Work request
Among the entries below, find the lines with the word "completionHandler" and copy them.

Dataset records
^^^^^^^^
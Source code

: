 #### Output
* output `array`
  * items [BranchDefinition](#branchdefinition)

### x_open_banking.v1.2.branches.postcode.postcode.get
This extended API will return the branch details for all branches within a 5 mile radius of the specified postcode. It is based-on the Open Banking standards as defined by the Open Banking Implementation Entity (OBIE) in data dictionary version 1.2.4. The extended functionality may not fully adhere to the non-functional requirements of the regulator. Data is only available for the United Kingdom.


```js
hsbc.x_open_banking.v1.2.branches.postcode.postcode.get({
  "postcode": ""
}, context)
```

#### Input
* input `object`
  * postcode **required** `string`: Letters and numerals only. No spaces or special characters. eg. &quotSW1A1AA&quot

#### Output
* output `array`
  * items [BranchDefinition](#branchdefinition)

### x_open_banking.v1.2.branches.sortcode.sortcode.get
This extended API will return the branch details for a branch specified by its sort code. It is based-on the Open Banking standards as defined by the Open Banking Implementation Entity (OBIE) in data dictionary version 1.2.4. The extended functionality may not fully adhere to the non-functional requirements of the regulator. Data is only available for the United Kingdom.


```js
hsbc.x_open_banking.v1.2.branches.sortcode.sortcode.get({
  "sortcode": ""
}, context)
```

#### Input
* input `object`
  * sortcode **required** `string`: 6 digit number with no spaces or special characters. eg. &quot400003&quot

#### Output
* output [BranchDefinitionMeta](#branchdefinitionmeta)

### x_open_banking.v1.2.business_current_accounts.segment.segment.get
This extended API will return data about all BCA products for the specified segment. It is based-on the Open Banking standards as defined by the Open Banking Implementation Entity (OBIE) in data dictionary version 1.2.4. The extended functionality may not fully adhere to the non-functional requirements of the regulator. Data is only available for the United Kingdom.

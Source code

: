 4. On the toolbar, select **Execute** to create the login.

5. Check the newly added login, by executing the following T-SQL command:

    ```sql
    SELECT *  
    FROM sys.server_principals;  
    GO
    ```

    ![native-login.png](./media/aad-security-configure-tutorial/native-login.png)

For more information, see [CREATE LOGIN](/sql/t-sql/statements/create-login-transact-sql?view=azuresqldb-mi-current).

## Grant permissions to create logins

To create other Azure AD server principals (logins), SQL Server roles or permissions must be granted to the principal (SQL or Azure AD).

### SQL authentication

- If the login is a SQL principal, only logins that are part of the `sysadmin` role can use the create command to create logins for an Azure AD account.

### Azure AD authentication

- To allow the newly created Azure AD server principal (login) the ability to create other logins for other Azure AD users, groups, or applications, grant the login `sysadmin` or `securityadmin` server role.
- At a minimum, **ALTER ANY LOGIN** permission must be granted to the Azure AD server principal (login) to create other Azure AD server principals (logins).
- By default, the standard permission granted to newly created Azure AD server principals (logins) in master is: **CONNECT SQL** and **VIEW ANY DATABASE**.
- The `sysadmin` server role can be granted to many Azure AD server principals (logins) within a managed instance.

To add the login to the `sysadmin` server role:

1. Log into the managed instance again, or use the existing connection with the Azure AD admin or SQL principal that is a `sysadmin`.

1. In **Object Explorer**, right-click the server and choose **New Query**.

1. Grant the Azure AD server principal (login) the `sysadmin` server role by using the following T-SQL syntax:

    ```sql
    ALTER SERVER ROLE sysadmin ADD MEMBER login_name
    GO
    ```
^^^^^^^^
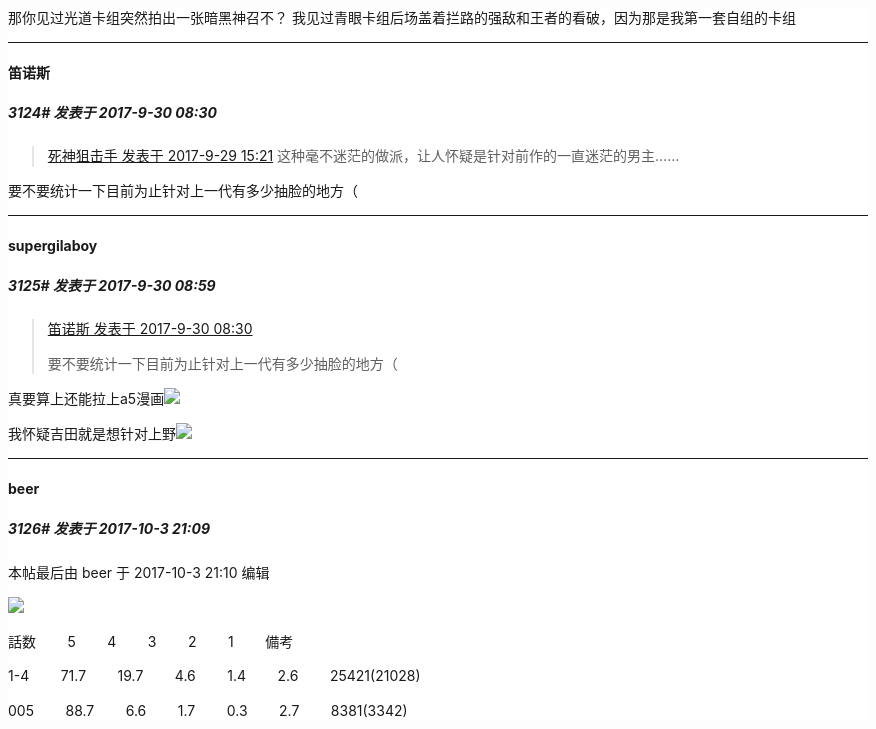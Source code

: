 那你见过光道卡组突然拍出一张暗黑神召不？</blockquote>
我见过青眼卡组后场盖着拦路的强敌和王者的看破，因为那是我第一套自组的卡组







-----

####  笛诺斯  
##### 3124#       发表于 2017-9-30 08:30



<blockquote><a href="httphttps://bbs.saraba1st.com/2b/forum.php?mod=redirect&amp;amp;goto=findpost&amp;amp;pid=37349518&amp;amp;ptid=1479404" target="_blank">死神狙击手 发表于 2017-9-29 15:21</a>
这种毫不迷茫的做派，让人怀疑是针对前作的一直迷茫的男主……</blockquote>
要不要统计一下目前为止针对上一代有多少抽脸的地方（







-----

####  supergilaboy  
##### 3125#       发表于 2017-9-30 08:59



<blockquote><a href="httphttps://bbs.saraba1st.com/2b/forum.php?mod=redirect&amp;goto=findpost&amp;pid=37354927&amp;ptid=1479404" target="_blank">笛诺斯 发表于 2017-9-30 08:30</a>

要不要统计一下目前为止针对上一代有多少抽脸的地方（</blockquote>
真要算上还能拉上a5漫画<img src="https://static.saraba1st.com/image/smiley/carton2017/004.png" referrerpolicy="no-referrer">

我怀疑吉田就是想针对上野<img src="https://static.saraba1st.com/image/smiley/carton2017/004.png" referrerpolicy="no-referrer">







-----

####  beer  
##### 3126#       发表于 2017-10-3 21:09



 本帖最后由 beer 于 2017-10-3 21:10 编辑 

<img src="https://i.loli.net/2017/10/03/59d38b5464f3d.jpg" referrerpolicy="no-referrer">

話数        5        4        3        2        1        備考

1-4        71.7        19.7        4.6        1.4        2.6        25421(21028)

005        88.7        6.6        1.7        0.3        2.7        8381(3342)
^^^^^^^^
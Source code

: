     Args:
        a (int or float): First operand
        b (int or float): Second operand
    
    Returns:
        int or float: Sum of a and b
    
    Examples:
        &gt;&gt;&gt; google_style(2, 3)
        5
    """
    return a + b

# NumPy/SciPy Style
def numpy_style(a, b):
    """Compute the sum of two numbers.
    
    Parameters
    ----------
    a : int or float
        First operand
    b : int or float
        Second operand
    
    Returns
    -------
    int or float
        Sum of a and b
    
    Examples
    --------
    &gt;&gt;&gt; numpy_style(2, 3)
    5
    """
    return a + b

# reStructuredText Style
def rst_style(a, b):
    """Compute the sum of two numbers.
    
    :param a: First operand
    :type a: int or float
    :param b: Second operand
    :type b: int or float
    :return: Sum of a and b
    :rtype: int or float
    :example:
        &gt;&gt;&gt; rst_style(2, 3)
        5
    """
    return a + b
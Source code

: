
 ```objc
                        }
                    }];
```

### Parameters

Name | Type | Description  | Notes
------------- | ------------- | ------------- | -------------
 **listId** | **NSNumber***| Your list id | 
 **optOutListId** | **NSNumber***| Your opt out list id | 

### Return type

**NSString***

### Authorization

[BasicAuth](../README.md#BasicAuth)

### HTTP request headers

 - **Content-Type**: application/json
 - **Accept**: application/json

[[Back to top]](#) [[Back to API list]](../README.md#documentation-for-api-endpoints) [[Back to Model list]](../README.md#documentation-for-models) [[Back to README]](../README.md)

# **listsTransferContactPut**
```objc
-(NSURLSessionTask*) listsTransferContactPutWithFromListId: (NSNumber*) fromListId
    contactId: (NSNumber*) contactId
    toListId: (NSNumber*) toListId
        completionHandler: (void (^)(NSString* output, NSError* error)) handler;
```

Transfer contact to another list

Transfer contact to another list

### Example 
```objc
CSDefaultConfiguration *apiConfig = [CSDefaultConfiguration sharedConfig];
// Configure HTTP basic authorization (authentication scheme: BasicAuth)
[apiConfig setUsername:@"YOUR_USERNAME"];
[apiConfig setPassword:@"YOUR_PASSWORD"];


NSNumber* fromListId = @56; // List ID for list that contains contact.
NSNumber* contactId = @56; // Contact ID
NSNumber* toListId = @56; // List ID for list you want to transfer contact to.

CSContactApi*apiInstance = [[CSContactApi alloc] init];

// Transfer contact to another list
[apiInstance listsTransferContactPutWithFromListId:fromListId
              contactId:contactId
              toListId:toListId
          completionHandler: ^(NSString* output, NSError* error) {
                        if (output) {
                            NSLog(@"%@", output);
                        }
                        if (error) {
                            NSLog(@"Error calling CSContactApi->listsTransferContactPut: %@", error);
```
^^^^^^^^
Reply
        completionHandler: (void (^)(NSString* output, NSError* error)) handler;
          completionHandler: ^(NSString* output, NSError* error) {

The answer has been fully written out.